FetchSitemapFiles

From Wiki of the E-Business and Web Science Research Group
Jump to: navigation, search

Tool: FetchSitemapFiles

Python script for the bulk download of RDF resources based on a Semantic Sitemap

Code

#!/usr/bin/env python
# encoding: utf-8
"""
FetchSitemapFiles.py

Bulk Download of RDF content using a Semantic Sitemap

This program downloads all data sources specified in the given semantic sitemap
and saves it as a set of numbered files (1.rdf, 2.rdf,...) in a given subdirectory.

Created by Martin Hepp on 2009-06-15.
This software is free software under the LPGL.

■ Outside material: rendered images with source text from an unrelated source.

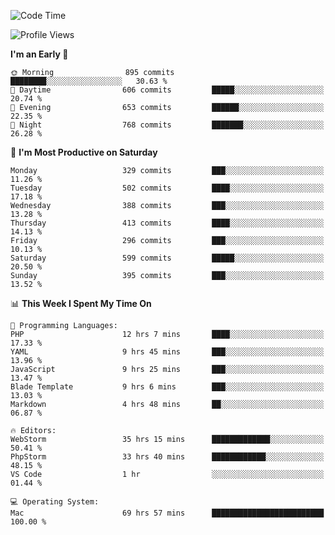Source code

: <!--START_SECTION:waka-->
![Code Time](http://img.shields.io/badge/Code%20Time-1%2C992%20hrs%2044%20mins-blue)

![Profile Views](http://img.shields.io/badge/Profile%20Views-0-blue)

**I'm an Early 🐤** 

```text
🌞 Morning                895 commits         ████████░░░░░░░░░░░░░░░░░   30.63 % 
🌆 Daytime                606 commits         █████░░░░░░░░░░░░░░░░░░░░   20.74 % 
🌃 Evening                653 commits         ██████░░░░░░░░░░░░░░░░░░░   22.35 % 
🌙 Night                  768 commits         ███████░░░░░░░░░░░░░░░░░░   26.28 % 
```
📅 **I'm Most Productive on Saturday** 

```text
Monday                   329 commits         ███░░░░░░░░░░░░░░░░░░░░░░   11.26 % 
Tuesday                  502 commits         ████░░░░░░░░░░░░░░░░░░░░░   17.18 % 
Wednesday                388 commits         ███░░░░░░░░░░░░░░░░░░░░░░   13.28 % 
Thursday                 413 commits         ████░░░░░░░░░░░░░░░░░░░░░   14.13 % 
Friday                   296 commits         ███░░░░░░░░░░░░░░░░░░░░░░   10.13 % 
Saturday                 599 commits         █████░░░░░░░░░░░░░░░░░░░░   20.50 % 
Sunday                   395 commits         ███░░░░░░░░░░░░░░░░░░░░░░   13.52 % 
```


📊 **This Week I Spent My Time On** 

```text
💬 Programming Languages: 
PHP                      12 hrs 7 mins       ████░░░░░░░░░░░░░░░░░░░░░   17.33 % 
YAML                     9 hrs 45 mins       ███░░░░░░░░░░░░░░░░░░░░░░   13.96 % 
JavaScript               9 hrs 25 mins       ███░░░░░░░░░░░░░░░░░░░░░░   13.47 % 
Blade Template           9 hrs 6 mins        ███░░░░░░░░░░░░░░░░░░░░░░   13.03 % 
Markdown                 4 hrs 48 mins       ██░░░░░░░░░░░░░░░░░░░░░░░   06.87 % 

🔥 Editors: 
WebStorm                 35 hrs 15 mins      █████████████░░░░░░░░░░░░   50.41 % 
PhpStorm                 33 hrs 40 mins      ████████████░░░░░░░░░░░░░   48.15 % 
VS Code                  1 hr                ░░░░░░░░░░░░░░░░░░░░░░░░░   01.44 % 

💻 Operating System: 
Mac                      69 hrs 57 mins      █████████████████████████   100.00 % 
```


<!--END_SECTION:waka-->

Acknowledgements: Some inspiration on using urllib came from Doug Hellmann,
http://www.doughellmann.com/PyMOTW/urllib/
"""

import urllib
from xml.dom import minidom

SITEMAP_URI = 'http://rdf4ecommerce.esolda.com/sitemap.xml' # insert URI of your sitemap here
SEMSITEMAP_NS = 'http://sw.deri.org/2007/07/sitemapextension/scschema.xsd'
RDF_DIRECTORY = 'rdfdownloads/'

def get_listof_URIs(sitemapURI):
	"""Extract a list of all data dump locations from the semantic sitemap at <sitemapURI>"""
	sitemap = urllib.urlopen(sitemapURI)
	dom = minidom.parse(sitemap)
	resources = []
	elements = dom.getElementsByTagNameNS(SEMSITEMAP_NS,'dataDumpLocation')
	for location in elements:
		resources.append(str(location.firstChild.data))
	return resources
	
# Main 
uri_list = get_listof_URIs(SITEMAP_URI)
counter = 1
total = len(uri_list)
for address in uri_list:
	print "URI %d of %d: %s" % (counter, total, address)
	fname = RDF_DIRECTORY+str(counter)+".rdf"
	urllib.urlretrieve(address, fname)
	counter = counter + 1